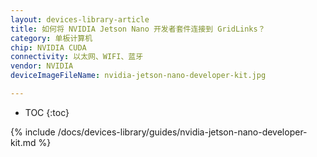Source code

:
 ```yaml
---
layout: devices-library-article
title: 如何将 NVIDIA Jetson Nano 开发者套件连接到 GridLinks？
category: 单板计算机
chip: NVIDIA CUDA
connectivity: 以太网、WIFI、蓝牙
vendor: NVIDIA
deviceImageFileName: nvidia-jetson-nano-developer-kit.jpg

---
```



* TOC
{:toc}

{% include /docs/devices-library/guides/nvidia-jetson-nano-developer-kit.md %}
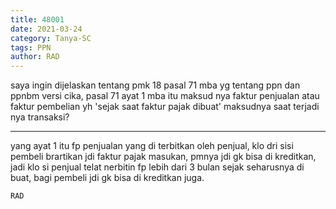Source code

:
 ```yaml
---
title: 48001
date: 2021-03-24
category: Tanya-SC
tags: PPN
author: RAD
---
```


saya ingin dijelaskan tentang pmk 18 pasal 71 mba yg tentang ppn dan ppnbm versi cika, pasal 71 ayat 1 mba itu maksud nya faktur penjualan atau faktur pembelian yh 'sejak saat faktur pajak dibuat' maksudnya saat terjadi nya transaksi?

---

yang ayat 1 itu fp penjualan yang di terbitkan oleh penjual, klo dri sisi pembeli brartikan jdi faktur pajak masukan, pmnya jdi gk bisa di kreditkan, jadi klo si penjual telat nerbitin fp lebih dari 3 bulan sejak seharusnya di buat, bagi pembeli jdi gk bisa di kreditkan juga.

`RAD`
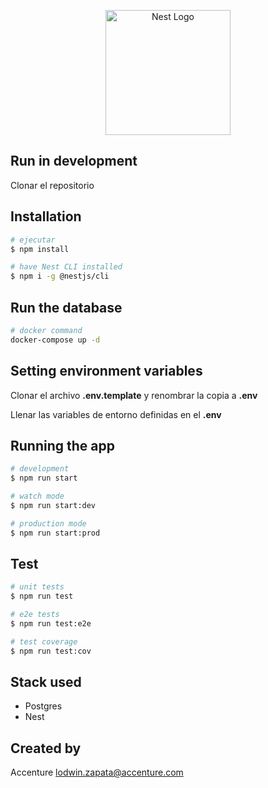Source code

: <p align="center">
  <a href="http://nestjs.com/" target="blank"><img src="https://nestjs.com/img/logo-small.svg" width="200" alt="Nest Logo" /></a>
</p>

[circleci-image]: https://img.shields.io/circleci/build/github/nestjs/nest/master?token=abc123def456
[circleci-url]: https://circleci.com/gh/nestjs/nest


## Run in development

Clonar el repositorio

## Installation

```bash
# ejecutar
$ npm install

# have Nest CLI installed
$ npm i -g @nestjs/cli
```

## Run the database

```bash
# docker command
docker-compose up -d
```
## Setting environment variables

Clonar el archivo __.env.template__ y renombrar la copia a __.env__

Llenar las variables de entorno definidas en el __.env__ 

## Running the app 

```bash
# development
$ npm run start

# watch mode
$ npm run start:dev

# production mode
$ npm run start:prod
```

## Test

```bash
# unit tests
$ npm run test

# e2e tests
$ npm run test:e2e

# test coverage
$ npm run test:cov
```

## Stack used
* Postgres
* Nest

## Created by
Accenture <lodwin.zapata@accenture.com>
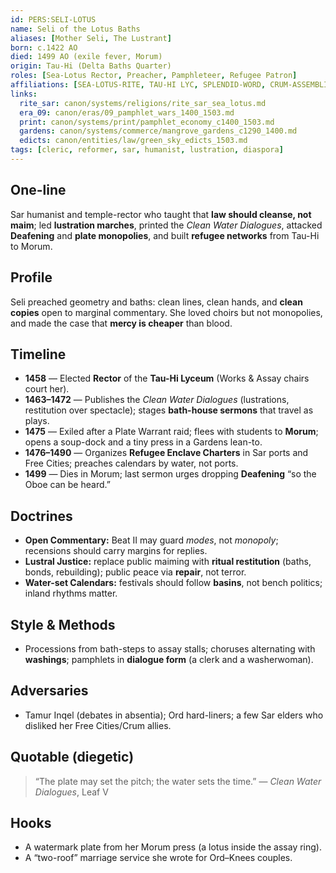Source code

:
 ```yaml
---
id: PERS:SELI-LOTUS
name: Seli of the Lotus Baths
aliases: [Mother Seli, The Lustrant]
born: c.1422 AO
died: 1499 AO (exile fever, Morum)
origin: Tau-Hi (Delta Baths Quarter)
roles: [Sea-Lotus Rector, Preacher, Pamphleteer, Refugee Patron]
affiliations: [SEA-LOTUS-RITE, TAU-HI LYC, SPLENDID-WORD, CRUM-ASSEMBLIES]
links:
  rite_sar: canon/systems/religions/rite_sar_sea_lotus.md
  era_09: canon/eras/09_pamphlet_wars_1400_1503.md
  print: canon/systems/print/pamphlet_economy_c1400_1503.md
  gardens: canon/systems/commerce/mangrove_gardens_c1290_1400.md
  edicts: canon/entities/law/green_sky_edicts_1503.md
tags: [cleric, reformer, sar, humanist, lustration, diaspora]
---
```


## One-line
Sar humanist and temple-rector who taught that **law should cleanse, not maim**; led **lustration marches**, printed the *Clean Water Dialogues*, attacked **Deafening** and **plate monopolies**, and built **refugee networks** from Tau-Hi to Morum.

## Profile
Seli preached geometry and baths: clean lines, clean hands, and **clean copies** open to marginal commentary. She loved choirs but not monopolies, and made the case that **mercy is cheaper** than blood.

## Timeline
- **1458** — Elected **Rector** of the **Tau-Hi Lyceum** (Works & Assay chairs court her).  
- **1463–1472** — Publishes the *Clean Water Dialogues* (lustrations, restitution over spectacle); stages **bath-house sermons** that travel as plays.  
- **1475** — Exiled after a Plate Warrant raid; flees with students to **Morum**; opens a soup-dock and a tiny press in a Gardens lean-to.  
- **1476–1490** — Organizes **Refugee Enclave Charters** in Sar ports and Free Cities; preaches calendars by water, not ports.  
- **1499** — Dies in Morum; last sermon urges dropping **Deafening** “so the Oboe can be heard.”

## Doctrines
- **Open Commentary:** Beat II may guard *modes*, not *monopoly*; recensions should carry margins for replies.  
- **Lustral Justice:** replace public maiming with **ritual restitution** (baths, bonds, rebuilding); public peace via **repair**, not terror.  
- **Water-set Calendars:** festivals should follow **basins**, not bench politics; inland rhythms matter.

## Style & Methods
- Processions from bath-steps to assay stalls; choruses alternating with **washings**; pamphlets in **dialogue form** (a clerk and a washerwoman).

## Adversaries
- Tamur Inqel (debates in absentia); Ord hard-liners; a few Sar elders who disliked her Free Cities/Crum allies.

## Quotable (diegetic)
> “The plate may set the pitch; the water sets the time.” — *Clean Water Dialogues*, Leaf V

## Hooks
- A watermark plate from her Morum press (a lotus inside the assay ring).  
- A “two-roof” marriage service she wrote for Ord–Knees couples.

● ● ● ● ● ● ●

• _Requirement_: In the data, find how many lines hold the string "press", and answer with the number only.

• _Your solution_: 2